Clinicopathologic heterogeneity in frontotemporal dementia and parkinsonism linked to chromosome 17 (FTDP‐17) due to microtubule‐associated protein tau (MAPT) p.P301L mutation, including a patient with globular glial tauopathy
FTDP‐17 follows a pattern of autosomal dominant inheritance with clinical, biochemical and neuropathologic heterogeneity 3. The phenotypes overlap with phenotypes of sporadic primary tauopathies, including progressive supranuclear palsy 6, Pick's disease (PiD) 7, corticobasal degeneration (CBD) 8 and globular glial tauopathy (GGT) 9.
GGT is a newly recognized 4R tauopathy with extensive white matter tau pathology and characteristic glial inclusions, including Gallyas‐positive globular oligodendroglial inclusions (GOI) and globular astrocytic inclusions (GAI).

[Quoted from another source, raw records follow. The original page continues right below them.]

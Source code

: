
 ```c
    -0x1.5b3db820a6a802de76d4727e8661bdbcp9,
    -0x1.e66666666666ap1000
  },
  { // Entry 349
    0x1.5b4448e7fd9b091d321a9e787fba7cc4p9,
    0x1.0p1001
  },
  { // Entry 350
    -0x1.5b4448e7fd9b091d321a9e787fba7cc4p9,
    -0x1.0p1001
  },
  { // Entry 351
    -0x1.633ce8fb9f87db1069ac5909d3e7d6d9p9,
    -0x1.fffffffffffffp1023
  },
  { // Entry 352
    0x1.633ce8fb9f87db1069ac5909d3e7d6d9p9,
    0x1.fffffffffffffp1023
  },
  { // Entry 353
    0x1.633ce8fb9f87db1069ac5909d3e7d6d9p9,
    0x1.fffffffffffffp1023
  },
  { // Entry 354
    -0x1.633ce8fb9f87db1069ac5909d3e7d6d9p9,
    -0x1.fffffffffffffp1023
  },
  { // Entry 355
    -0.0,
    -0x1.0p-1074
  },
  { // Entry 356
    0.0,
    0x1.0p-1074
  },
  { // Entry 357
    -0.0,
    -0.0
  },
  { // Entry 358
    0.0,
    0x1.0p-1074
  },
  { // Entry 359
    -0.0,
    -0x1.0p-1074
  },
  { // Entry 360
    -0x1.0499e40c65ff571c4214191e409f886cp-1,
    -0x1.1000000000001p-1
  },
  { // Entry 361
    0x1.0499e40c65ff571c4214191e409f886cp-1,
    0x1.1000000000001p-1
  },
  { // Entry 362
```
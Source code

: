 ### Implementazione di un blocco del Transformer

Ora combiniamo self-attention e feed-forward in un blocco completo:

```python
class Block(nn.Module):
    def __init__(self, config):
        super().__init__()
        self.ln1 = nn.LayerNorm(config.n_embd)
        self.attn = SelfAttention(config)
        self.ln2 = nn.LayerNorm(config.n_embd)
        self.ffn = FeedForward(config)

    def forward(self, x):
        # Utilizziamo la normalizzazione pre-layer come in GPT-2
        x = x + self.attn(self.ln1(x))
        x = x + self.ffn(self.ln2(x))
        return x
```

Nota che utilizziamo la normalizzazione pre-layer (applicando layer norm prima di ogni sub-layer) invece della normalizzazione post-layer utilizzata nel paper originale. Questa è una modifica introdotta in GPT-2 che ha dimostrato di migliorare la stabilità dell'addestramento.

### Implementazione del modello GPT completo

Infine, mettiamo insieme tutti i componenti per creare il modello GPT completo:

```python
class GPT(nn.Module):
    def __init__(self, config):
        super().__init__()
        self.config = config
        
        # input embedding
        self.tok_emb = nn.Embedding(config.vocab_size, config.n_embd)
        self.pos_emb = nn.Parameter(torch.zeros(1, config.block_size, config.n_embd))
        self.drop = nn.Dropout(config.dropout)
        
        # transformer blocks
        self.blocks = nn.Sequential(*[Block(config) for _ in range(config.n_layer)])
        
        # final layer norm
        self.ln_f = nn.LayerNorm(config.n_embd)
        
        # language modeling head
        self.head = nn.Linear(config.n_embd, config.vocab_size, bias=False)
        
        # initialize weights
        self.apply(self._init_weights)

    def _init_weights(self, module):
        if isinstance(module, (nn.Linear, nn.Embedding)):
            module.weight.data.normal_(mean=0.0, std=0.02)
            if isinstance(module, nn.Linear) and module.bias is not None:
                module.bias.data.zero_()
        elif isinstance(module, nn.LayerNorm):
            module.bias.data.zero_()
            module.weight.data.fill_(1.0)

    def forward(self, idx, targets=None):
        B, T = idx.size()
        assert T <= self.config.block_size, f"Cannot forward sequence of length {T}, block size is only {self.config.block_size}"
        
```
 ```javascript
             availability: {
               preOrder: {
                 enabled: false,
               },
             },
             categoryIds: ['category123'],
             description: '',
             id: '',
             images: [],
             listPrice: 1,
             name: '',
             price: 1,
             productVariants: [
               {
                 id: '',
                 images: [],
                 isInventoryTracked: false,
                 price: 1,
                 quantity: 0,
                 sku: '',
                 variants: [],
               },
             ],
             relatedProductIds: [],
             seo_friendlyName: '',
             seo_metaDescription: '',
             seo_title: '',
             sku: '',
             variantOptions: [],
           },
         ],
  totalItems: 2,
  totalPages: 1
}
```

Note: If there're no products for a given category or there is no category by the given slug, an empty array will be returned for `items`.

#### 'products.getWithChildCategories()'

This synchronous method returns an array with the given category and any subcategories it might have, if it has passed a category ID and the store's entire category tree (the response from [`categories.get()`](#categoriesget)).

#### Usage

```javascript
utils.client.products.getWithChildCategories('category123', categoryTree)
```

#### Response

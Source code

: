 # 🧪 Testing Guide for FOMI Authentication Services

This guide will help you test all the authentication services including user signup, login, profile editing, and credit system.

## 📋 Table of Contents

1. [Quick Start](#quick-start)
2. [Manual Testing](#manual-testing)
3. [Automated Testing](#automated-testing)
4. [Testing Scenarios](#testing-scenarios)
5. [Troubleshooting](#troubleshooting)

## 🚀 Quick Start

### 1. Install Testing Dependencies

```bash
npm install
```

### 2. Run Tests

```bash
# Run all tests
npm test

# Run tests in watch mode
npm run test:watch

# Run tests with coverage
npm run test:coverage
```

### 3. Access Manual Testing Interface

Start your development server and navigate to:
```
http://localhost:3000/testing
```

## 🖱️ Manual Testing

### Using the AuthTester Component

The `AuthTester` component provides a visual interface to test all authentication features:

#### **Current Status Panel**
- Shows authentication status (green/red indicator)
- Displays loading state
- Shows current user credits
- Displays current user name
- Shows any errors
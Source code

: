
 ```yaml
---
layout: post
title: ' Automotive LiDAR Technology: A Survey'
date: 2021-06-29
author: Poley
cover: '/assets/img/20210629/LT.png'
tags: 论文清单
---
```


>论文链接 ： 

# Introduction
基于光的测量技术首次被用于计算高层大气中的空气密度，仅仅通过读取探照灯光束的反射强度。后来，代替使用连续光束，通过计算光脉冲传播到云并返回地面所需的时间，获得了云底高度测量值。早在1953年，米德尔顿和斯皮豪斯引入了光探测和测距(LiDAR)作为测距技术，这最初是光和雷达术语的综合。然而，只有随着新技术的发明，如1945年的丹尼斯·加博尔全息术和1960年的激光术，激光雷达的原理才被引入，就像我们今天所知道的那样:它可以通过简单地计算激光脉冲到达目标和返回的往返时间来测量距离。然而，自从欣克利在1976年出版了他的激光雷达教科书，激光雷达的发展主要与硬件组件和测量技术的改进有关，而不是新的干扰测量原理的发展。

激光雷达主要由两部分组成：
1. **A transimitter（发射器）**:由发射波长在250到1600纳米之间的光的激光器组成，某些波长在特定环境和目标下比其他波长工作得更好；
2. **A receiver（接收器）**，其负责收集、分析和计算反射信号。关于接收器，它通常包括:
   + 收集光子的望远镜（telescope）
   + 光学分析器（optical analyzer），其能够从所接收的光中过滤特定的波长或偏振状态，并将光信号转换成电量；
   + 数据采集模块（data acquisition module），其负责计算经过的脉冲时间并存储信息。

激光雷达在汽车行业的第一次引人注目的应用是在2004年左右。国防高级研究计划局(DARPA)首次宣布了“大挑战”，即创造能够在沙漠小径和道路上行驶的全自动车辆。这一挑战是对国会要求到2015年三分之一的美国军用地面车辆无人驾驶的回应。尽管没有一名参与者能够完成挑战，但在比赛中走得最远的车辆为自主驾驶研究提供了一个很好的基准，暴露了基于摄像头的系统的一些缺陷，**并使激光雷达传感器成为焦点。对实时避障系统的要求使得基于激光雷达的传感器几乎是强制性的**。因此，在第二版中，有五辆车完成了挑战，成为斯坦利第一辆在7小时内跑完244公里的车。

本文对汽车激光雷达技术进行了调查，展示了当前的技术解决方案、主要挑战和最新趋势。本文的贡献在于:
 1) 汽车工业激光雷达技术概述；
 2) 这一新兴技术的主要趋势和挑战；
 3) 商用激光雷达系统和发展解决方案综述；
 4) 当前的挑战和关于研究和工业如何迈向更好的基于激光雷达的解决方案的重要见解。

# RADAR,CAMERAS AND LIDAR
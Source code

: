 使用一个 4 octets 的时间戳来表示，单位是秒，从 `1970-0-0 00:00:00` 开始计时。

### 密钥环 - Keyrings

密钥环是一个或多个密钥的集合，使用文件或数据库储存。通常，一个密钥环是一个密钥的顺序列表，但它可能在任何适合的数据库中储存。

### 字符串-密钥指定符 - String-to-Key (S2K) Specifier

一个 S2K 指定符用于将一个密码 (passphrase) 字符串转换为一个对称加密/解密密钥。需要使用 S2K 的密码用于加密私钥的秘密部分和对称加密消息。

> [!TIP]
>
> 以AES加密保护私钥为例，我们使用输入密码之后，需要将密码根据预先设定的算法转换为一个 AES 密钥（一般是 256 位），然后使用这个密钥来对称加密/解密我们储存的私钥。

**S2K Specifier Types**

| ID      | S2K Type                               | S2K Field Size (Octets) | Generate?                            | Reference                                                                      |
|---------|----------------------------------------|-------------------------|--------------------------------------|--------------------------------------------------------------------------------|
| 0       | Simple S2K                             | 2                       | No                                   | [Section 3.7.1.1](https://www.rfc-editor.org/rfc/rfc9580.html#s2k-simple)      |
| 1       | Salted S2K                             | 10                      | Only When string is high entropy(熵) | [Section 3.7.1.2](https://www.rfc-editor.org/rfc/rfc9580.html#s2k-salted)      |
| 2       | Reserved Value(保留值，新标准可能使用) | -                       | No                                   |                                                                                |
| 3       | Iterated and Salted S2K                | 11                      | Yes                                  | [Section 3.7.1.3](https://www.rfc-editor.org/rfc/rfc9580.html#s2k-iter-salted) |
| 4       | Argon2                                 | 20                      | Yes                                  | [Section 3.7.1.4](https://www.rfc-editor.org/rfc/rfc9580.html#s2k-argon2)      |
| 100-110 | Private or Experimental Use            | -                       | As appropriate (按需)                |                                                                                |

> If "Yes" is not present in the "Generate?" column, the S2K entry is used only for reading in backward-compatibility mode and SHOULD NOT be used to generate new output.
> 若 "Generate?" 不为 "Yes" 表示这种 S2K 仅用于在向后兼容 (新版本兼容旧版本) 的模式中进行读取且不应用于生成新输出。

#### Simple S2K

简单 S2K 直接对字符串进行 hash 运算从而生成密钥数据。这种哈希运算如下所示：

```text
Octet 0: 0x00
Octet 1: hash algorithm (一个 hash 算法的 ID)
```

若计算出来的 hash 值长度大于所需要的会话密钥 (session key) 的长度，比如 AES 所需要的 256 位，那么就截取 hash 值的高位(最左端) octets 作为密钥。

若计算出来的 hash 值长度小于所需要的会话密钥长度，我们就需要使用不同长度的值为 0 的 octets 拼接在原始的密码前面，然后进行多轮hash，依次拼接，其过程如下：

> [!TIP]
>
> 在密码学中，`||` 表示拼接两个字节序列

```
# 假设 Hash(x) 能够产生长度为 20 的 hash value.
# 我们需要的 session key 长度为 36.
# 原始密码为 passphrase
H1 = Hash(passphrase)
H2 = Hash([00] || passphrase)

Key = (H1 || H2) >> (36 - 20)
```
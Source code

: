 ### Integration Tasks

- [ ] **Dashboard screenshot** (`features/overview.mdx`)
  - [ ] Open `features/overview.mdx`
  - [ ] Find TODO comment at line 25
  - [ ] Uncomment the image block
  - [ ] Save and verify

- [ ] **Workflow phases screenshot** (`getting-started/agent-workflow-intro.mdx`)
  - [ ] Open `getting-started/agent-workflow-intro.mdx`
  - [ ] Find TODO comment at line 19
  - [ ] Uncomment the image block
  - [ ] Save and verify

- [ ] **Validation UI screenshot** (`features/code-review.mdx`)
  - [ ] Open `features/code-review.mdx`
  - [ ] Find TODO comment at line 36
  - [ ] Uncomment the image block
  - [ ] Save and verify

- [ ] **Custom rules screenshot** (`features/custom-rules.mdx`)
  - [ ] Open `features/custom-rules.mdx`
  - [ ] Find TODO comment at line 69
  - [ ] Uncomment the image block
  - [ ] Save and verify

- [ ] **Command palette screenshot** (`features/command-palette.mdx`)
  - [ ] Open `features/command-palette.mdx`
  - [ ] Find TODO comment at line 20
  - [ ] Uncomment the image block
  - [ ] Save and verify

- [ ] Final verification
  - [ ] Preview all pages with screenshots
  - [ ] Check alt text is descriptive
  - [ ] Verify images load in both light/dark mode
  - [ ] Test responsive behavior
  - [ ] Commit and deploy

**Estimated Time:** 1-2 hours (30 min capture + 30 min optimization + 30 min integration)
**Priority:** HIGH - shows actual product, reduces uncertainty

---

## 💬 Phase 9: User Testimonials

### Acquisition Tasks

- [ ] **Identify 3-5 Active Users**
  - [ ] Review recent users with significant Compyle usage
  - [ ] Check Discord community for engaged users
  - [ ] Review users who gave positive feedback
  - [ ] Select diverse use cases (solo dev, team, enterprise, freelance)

The latter are usually Gallyas‐negative or at most show only weak staining with Gallyas silver method 10. A proposed classification of GGT includes three clinicopathologic subtypes: subtype I with frontotemporal distribution of tau pathology and clinical features of frontotemporal dementia (‘FTD‐type’); subtype II with pyramidal features from motor cortex involvement and corticospinal tract degeneration [‘motor neuron disease (MND)‐type’]; and subtype III with a combination of FTD and MND (‘FTD & MND‐type’) 10.
Here, we compare and contrast clinicopathologic features of five unrelated and three related patients with FTDP‐17 due to p.P301L mutation, including one patient with a GGT phenotype.